A: I definitely disagree that an intrinsicist has to be dishonest. The ones I’m most familiar with were motivated primarily by a revulsion against subjectivism. And they held to “We have to adhere to reality,” and their intention was to beat down the wave of modern subjectivism. Why didn’t they grasp this? The questioner is overlooking the fact that it’s a tremendous jump between commonsense observations and a philosophic theory that integrates them. It takes a genius to state abstractly what everybody knows in some concretes. “A is A,” for instance, as an abstraction, was self-evident when it was named. But for how many millennia did human beings go through not grasping that contradictions are wrong, even though they knew that this was this and that was that? They hadn’t reached that abstract level. That’s why Aristotle was a genius, to be able to conceptualize the self-evident. How many people know, and have known, that you have to pursue your self-interest or you can’t live? In concretes—you have to go to a job and earn money, and so on.
Q: Why do you say that intrinsicism has been more influential than subjectivism?
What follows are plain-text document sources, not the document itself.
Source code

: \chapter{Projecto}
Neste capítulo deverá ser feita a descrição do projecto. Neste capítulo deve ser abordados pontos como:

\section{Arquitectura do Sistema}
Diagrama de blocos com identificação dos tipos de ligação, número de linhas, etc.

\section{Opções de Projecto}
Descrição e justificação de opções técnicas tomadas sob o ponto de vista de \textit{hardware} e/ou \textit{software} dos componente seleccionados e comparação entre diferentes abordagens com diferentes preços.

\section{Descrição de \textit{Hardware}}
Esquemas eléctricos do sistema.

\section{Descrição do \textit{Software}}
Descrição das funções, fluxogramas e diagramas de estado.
A: For a simple reason—a subjectivist says, “Go by your feelings.” Where do the feelings come from? Feelings are not primary. The subjectivists treat them as though they are, but in fact, they are not. So if you take these subjectivists, where did they get their feelings, passions, desires, and so on, which they claim are the criteria? They went to church, they went to school, they heard all the dogmas, they got them from somebody who took it on himself to give out standards (which the intrinsicists do), they absorbed those standards, they programmed themselves, and then they threw up their hands and said, “I’m just going to follow my automatic conditioning.” A subjectivist cannot generate a value judgment, because he’s looking to his own consciousness, which is empty. So he’s got to get it from somewhere, and the only two places are from reality or from an authority.